Notes on "How do we become confident in the safety of a machine learning system?"

post by RohanS · 2023-10-26T03:13:56.024Z · LW · GW · 0 comments

Contents

      Summary:
  How do we become confident in the safety of a machine learning system?
    What’s a training story?
    Training story components
    How mechanistic does a training goal need to be?
    Relationship to inner alignment
    Do training stories capture all possible ways of addressing AI safety?
    Evaluating proposals for building safe advanced AI
    Case study: Microscope AI
    Exploring the landscape of possible training stories
    Training story sensitivity analysis
None
No comments

I'm trying out taking notes on an AI safety reading in a LessWrong draft post and sharing the result as a low-effort "distillation." I'm hoping this is a quick way to force myself to take better notes, and to provide distillations that are useful to others. This reading is "How do we become confident in the safety of a machine learning system? [LW · GW]" by Evan Hubinger.

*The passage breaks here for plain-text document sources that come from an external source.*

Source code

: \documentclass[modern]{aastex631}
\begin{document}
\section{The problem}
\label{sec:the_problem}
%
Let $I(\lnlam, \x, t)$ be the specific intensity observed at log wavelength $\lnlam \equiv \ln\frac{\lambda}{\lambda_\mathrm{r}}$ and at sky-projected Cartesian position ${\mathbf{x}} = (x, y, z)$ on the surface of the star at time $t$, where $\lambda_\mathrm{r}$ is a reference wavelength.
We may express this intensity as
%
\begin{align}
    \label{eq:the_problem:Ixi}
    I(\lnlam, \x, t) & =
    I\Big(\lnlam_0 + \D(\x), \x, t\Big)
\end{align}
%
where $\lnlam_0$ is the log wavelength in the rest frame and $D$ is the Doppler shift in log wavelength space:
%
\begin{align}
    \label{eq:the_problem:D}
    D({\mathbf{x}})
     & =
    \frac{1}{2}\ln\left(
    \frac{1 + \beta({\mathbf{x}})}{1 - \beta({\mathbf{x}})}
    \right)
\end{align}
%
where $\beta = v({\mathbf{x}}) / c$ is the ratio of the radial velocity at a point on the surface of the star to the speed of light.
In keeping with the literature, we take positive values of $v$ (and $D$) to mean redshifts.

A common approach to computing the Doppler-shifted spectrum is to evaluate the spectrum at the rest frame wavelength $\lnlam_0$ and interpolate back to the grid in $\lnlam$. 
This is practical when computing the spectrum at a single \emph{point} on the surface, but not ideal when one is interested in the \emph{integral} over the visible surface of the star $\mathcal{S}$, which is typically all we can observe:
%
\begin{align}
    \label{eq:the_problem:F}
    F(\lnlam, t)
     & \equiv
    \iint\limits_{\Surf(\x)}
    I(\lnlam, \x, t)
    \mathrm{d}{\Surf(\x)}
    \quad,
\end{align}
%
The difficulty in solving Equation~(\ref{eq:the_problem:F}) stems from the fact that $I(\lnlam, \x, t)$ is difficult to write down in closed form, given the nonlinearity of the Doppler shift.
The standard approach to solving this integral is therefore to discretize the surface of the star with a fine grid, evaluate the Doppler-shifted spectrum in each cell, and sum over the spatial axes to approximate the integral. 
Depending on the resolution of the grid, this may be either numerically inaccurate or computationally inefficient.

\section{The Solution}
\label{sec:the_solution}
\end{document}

I wasn't sure at the outset how far into tangential thoughts of my own I would go. I think by writing notes with the thought that other people might read them in mind, I ended up a) following the structure of the original post more rigidly than usual and b) going on fewer tangents than usual. I think that probably isn't ideal for me; if I do this again, I might try to actively not follow those impulses.

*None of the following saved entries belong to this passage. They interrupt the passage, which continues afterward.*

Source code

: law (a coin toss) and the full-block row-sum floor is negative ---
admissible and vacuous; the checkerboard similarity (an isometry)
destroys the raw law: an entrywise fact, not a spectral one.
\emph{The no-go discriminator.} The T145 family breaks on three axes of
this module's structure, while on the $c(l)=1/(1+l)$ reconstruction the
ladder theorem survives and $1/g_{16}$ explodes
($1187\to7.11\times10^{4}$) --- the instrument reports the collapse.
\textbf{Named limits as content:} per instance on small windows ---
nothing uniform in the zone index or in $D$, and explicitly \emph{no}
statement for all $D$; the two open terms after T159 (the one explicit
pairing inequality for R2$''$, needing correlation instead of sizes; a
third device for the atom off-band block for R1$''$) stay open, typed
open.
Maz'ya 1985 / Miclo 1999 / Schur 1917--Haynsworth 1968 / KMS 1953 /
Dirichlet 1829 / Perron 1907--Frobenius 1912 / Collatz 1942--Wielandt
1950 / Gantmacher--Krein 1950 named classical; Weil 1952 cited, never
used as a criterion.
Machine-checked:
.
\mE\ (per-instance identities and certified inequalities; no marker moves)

Anyway, here are the notes. Each section title here links to the corresponding section in the original post.

Summary:

This post suggests that we use training stories to flesh out and evaluate proposals for training safe ML systems. A proposal is a training setup (loosely understood), and a training story consists of a training goal and a training rationale. A training goal describes what behavior you hope the training setup will give rise to, in some mechanistic detail; it includes both how you think the model will perform the relevant task capably and why you think performing it in that way will be safe. A training rationale describes why you think the training setup will result in a model that implements the mechanistic behavior described in the training goal. While training stories do not capture all possible ways to make AI systems safer, they are quite a general framework that can help us better systematically organize and evaluate our proposals. This framework can also help us generate proposals if there are clear gaps in the space of possible training stories. The post includes quite a few examples of proposals, training goals, training rationales, and evaluations of training stories.

How do we become confident in the safety of a machine learning system? [LW · GW]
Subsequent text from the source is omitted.